1.A época: “seis dias” depois que Ele havia feito o discurso solene aos seus discípulos (cap. 16.21). Lucas diz: “quase oito dias depois dessas palavras”, seis dias inteiros tinham se passado entre o discurso e esse dia, que era o oitavo dia. Nada está registrado como tendo sido feito ou dito pelo nosso Senhor Jesus durante os seis dias anteriores à sua transfiguração; assim, antes de grandes aparições “fez-se silêncio no céu quase por meia hora” (Apocalipse 8.1). Assim, quando Cristo parecer não estar fazendo nada pela sua igreja, espere, dentro de pouco tempo, alguma coisa extraordinária.

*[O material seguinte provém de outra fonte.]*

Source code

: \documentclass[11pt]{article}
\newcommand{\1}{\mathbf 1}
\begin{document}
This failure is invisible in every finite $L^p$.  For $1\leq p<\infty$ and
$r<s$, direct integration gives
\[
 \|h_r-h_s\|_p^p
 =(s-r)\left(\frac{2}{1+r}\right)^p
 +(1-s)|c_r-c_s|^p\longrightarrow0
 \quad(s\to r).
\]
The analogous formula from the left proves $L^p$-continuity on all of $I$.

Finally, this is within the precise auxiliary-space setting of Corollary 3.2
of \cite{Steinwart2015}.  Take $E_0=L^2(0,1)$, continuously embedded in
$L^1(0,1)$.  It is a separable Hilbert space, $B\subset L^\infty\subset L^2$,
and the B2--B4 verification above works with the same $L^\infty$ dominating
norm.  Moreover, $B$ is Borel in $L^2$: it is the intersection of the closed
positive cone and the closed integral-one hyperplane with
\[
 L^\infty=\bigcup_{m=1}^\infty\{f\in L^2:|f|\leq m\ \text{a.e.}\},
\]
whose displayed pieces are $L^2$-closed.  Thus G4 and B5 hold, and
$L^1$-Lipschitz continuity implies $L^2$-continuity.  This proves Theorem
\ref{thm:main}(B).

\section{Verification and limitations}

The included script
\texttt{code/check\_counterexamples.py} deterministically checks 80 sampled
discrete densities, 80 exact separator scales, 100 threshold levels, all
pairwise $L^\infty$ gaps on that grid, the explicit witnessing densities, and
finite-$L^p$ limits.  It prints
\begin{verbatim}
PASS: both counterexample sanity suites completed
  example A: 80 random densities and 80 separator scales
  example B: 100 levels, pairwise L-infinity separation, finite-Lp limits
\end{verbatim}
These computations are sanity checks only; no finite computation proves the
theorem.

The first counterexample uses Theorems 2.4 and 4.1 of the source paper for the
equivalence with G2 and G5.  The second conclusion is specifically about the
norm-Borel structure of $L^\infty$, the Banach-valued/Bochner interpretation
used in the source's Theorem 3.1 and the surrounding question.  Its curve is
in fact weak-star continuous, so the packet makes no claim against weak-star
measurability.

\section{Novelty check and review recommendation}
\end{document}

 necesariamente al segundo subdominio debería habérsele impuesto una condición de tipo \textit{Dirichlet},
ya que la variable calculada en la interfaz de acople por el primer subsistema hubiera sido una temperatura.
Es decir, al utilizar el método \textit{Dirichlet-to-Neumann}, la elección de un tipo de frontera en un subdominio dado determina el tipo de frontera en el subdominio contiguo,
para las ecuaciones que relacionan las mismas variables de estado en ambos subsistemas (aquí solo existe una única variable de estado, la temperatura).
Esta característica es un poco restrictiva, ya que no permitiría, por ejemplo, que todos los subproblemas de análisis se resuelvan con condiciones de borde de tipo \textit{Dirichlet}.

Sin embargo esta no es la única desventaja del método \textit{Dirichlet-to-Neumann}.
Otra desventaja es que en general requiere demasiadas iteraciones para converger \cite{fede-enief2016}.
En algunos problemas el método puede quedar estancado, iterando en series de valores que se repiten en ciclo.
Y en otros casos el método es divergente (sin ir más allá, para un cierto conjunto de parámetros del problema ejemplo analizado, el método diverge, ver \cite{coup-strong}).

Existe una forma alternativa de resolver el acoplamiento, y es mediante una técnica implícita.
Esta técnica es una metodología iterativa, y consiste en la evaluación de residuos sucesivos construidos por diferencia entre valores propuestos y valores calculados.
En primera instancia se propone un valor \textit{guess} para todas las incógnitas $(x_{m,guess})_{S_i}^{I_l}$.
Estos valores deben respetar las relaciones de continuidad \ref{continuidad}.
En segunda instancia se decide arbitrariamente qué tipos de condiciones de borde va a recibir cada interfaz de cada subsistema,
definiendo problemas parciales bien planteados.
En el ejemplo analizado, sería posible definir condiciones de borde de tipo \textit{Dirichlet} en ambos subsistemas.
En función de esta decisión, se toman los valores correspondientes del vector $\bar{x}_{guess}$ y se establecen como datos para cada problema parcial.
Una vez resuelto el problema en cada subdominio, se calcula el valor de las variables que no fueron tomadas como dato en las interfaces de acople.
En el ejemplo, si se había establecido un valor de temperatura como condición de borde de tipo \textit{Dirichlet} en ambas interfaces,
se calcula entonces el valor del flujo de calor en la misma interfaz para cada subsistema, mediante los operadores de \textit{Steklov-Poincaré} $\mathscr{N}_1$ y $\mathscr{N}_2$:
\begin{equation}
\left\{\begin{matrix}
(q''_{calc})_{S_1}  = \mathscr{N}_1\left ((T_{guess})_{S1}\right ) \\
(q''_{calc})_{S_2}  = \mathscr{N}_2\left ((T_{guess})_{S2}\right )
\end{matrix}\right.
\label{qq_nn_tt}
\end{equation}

2.O local: aconteceu no topo de um “alto monte”. Cristo escolheu um monte:
(1). Por ser um lugar secreto. Ele se afastou; pois embora uma cidade sobre uma colina dificilmente possa ficar escondida, duas ou três pessoas sobre um monte dificilmente poderão ser encontradas. Por isso as suas orações particulares eram, em geral, nas montanhas. Cristo escolheu um lugar afastado onde se transfiguraria, porque a sua aparição pública na sua glória não seria coerente com a sua condição atual; e dessa maneira Ele mostra a sua humildade e nos ensina que a privacidade é grande amiga da nossa comunhão com Deus. Aqueles que desejam ter um relacionamento com o Céu devem, frequentemente, se afastar das coisas e dos negócios deste mundo; e jamais se sentirão sozinhos, pois o Pai está com eles.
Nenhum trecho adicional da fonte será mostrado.